Financial Management Notes Business Studies Class 12 PDF

Financial Management refers to the efficient acquisition and use of funds to achieve the goals of a business. It involves planning, organizing, directing, and controlling financial activities such as procurement and utilization of funds.


1. Meaning and Importance of Financial Management:

  • Meaning: It is the process of managing the financial resources of a business to maximize shareholder wealth.

  • Importance:

    • Ensures regular and adequate supply of funds.

    • Increases efficiency in the use of funds.

    • Helps in financial planning and decision-making.

    • Aims at maximizing shareholders’ wealth.


2. Objectives of Financial Management:

  • Primary Objective: Wealth Maximization of shareholders.
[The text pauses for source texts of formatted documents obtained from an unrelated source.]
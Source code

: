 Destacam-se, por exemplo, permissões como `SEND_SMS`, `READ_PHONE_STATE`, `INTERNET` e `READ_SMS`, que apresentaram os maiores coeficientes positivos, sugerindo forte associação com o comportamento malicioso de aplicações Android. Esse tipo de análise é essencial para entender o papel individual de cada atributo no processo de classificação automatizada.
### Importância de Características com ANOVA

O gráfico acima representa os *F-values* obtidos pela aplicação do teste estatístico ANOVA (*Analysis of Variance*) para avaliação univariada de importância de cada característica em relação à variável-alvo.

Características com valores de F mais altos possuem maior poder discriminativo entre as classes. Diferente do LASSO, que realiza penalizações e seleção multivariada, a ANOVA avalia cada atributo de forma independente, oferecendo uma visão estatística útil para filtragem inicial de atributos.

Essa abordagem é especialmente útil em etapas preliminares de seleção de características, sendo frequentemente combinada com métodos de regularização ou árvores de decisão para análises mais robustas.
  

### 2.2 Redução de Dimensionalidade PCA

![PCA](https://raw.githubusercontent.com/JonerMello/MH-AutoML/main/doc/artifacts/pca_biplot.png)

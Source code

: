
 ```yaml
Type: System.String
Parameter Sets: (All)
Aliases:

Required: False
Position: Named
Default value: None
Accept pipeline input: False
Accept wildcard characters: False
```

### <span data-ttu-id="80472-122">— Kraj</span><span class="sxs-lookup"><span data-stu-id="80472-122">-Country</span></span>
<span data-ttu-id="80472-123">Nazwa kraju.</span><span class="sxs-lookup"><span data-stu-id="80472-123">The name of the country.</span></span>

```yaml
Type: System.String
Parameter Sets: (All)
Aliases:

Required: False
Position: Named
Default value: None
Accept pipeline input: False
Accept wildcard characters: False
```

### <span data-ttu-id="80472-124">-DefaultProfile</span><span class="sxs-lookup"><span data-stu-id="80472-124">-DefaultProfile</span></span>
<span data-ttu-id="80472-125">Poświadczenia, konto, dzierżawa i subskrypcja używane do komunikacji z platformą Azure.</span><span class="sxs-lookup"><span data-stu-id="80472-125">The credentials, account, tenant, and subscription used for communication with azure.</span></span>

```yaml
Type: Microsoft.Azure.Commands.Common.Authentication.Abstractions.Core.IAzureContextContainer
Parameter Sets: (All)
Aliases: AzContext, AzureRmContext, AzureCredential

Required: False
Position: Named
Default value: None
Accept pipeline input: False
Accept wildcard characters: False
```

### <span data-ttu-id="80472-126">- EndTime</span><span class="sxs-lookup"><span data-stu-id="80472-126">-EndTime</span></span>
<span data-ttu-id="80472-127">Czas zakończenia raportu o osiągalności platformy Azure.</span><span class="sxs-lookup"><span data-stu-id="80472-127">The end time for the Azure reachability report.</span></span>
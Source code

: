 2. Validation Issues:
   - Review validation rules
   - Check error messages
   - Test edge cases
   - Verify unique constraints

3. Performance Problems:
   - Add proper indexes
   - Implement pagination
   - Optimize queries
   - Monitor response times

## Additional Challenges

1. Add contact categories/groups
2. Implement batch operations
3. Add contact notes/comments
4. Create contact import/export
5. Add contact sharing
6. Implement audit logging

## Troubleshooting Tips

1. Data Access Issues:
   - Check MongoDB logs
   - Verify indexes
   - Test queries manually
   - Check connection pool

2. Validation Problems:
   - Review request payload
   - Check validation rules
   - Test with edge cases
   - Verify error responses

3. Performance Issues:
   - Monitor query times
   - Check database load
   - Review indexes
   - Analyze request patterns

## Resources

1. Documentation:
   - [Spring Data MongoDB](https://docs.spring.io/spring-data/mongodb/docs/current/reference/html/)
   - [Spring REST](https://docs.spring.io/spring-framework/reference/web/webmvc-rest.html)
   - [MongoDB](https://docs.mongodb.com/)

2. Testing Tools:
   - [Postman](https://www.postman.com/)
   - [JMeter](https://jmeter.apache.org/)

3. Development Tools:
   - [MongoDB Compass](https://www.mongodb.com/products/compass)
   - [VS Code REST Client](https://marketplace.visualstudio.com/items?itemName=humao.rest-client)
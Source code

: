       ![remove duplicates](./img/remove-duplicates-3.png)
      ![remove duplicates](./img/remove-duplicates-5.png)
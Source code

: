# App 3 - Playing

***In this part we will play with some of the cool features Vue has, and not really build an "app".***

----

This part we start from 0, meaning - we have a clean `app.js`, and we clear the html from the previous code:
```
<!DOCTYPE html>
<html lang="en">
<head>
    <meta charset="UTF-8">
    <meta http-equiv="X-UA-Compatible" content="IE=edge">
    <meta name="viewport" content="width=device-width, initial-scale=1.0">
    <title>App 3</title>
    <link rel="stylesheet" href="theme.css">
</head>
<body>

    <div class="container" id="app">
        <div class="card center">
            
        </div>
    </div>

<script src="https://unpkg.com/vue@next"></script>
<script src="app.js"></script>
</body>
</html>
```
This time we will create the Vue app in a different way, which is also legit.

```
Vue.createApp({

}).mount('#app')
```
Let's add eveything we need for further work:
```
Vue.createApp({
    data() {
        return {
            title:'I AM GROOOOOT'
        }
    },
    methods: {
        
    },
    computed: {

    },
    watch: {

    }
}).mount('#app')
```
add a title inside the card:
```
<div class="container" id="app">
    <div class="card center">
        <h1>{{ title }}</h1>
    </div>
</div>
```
  • Also ensures sufficient liquidity, profitability, and proper fund utilization.


3. Financial Decisions:

There are three key financial decisions in financial management:

  • a. Investment Decision:

    • Also known as capital budgeting.

    • Concerned with allocating funds to long-term assets.

    • Affects growth, profitability, and risk.

  • b. Financing Decision:

    • Concerned with raising finance from various sources.

    • Includes choices between debt and equity.

    • Affects the capital structure and risk-return trade-off.

  • c. Dividend Decision:

    • Related to the distribution of profits to shareholders.

    • Decides what portion to retain and what to distribute.

    • Affects retained earnings and shareholder satisfaction.


4. Factors Affecting Financial Decisions:

  • Investment Decision Factors:

    • Cash flows of the project

    • Rate of return

    • Risk involved

  • Financing Decision Factors:

    • Cost of capital

    • Risk

    • Control

    • Cash flow position

    • Floatation costs

  • Dividend Decision Factors:

    • Earnings

    • Stability of earnings

    • Growth opportunities

    • Cash flow position

    • Shareholder preferences

    • Taxation policy


5. Financial Planning:

  • Meaning: Estimating the capital requirements and determining its sources.

  • Objectives:

    • Ensure availability of funds at right time.

    • Ensure proper balance between inflow and outflow of funds.

  • Importance:

    • Avoids business shocks and surprises.

    • Helps in coordination of various business functions.

    • Links present with future.


6. Capital Structure:

  • Meaning: The mix of debt and equity in the total capital of a firm.

  • Factors Affecting Capital Structure:

    • Cash flow position

    • Interest coverage ratio

    • Control considerations

    • Cost of capital

    • Stock market conditions


7. Fixed Capital and Working Capital:

  • Fixed Capital:

    • Refers to investment in long-term assets.

    • Affected by nature and scale of business, technology, etc.

  • Working Capital:

    • Refers to funds needed for day-to-day operations.

    • Affected by nature of business, credit policy, inventory levels, etc.


Conclusion:

Financial Management is crucial for sound financial health and success of a business. It helps in making prudent financial decisions, achieving financial discipline, and ensuring optimal use of resources.